6. Change in Rental Rates by Region

Source: Monthly Housing Chart Pack (CoreLogic)

Key points to note:

  • While the national median rental rate is continuing to rise, the speed of this increase is slowing. That said, the annual growth rate has held steady at a record 10% for another month.
  • Growth in unit rents (up 11.8% for the year) is comfortably outperforming growth in house rents (up 9.4% for the year). Capital rental markets (up 10.2% for the year) are also outperforming regional rental markets (up 9.7%).
  • Queensland continues to be the hotspot for rental growth, with Brisbane rents up 13.5% and Regional Queensland rents up 12.5%). Adelaide rentals have also performed well, with the median rent rate there climbing by 12.8% over the last year.

7. Change in Higher Risk Lending Rates

Source: Monthly Housing Chart Pack (CoreLogic)

Key points to note:

  • There has been a general downward trend in the percentage of loans that fit into higher risk categories.
  • This reflects the tightening of lending requirements, and the increasingly conservative approach buyers are adopting when it comes to borrowing.
  • While the percentage of loans with higher income, debt, and loan value ratios is falling, interest only loans are gaining popularity.

3 Trends we are Watching

The Rate of Decline

Have we passed through the steepest slope of this downturn? And have buyers got over the shock of interest rates rising and started factoring future increases into their calculations? It is probably too early to tell, but the subtle steadying of the market seen in September is a positive sign.

There is no denying that the market is still quite volatile, and that increased supply or interest rates, for example, could accelerate the decline. Certain locations may still have a long way to fall. However, the property market is surprisingly resilient, so a period of stabilisation would not surprise.

New Listing Levels

The Spring Selling Season is usually one of the busiest periods for the real estate industry. Traditionally this is the time when both vendors and buyers start becoming more active, after being fairly quiet over Winter. But this year, property’s peak period has got off to quite a slow start.

Given the general state of the market, it is unsurprising that vendors are not rushing to sell. With prices continuing to fall in most areas, many will likely hold off on listing until things pick up.

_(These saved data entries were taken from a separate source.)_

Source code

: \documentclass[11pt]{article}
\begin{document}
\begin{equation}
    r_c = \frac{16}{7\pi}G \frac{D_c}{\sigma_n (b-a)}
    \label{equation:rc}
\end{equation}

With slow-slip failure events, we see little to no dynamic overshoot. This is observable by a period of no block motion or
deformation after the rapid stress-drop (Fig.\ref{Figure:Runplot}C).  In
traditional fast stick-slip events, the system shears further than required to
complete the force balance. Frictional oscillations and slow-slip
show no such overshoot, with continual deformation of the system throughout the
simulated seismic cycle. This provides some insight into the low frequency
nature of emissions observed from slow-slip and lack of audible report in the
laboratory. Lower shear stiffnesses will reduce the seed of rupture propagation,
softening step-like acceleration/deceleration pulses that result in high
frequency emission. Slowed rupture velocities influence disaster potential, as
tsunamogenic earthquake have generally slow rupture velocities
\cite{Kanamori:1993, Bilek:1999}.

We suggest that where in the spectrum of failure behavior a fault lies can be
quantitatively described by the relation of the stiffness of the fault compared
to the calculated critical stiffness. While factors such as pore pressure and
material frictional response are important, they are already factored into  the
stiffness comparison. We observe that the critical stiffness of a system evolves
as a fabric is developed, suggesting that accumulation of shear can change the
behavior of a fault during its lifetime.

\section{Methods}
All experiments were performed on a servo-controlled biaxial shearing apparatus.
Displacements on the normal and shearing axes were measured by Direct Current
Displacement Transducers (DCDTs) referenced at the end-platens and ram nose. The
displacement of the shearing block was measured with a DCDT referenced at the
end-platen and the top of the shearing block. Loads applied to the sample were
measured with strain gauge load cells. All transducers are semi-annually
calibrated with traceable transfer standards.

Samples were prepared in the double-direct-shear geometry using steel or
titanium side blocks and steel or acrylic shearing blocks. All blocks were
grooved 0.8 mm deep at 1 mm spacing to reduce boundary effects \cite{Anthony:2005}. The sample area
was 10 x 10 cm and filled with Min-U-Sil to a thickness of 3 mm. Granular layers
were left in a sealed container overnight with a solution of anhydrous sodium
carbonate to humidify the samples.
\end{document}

Acknowledging this, a change to the flow of new listings would say a lot about the state of the market. If it significantly increases, it could also cause oversupply issues, putting further downward pressure on prices. However, if it continues to stay below average, it could create a supply shortage, potentially putting upward pressure on prices.

Interest Rates

We probably sound like a broken record at this point, but interest rates continue to be a major watchpoint. While the Reserve Bank’s latest 0.25% increase was smaller than most expected, it is the sixth consecutive monthly rate rise. The speed of the recent rate increases is also the fastest it has been since the early 1990s.

Now sitting at 2.6%, the cash rate is the highest it has been since July 2013. It is also higher than the average rate for the decade immediately preceding the COVID pandemic.

That said, the fact that the RBA opted for a smaller rate rise this month is significant. It suggests a recognition of the rapidly changing economy and a desire to monitor the impact of previous increases.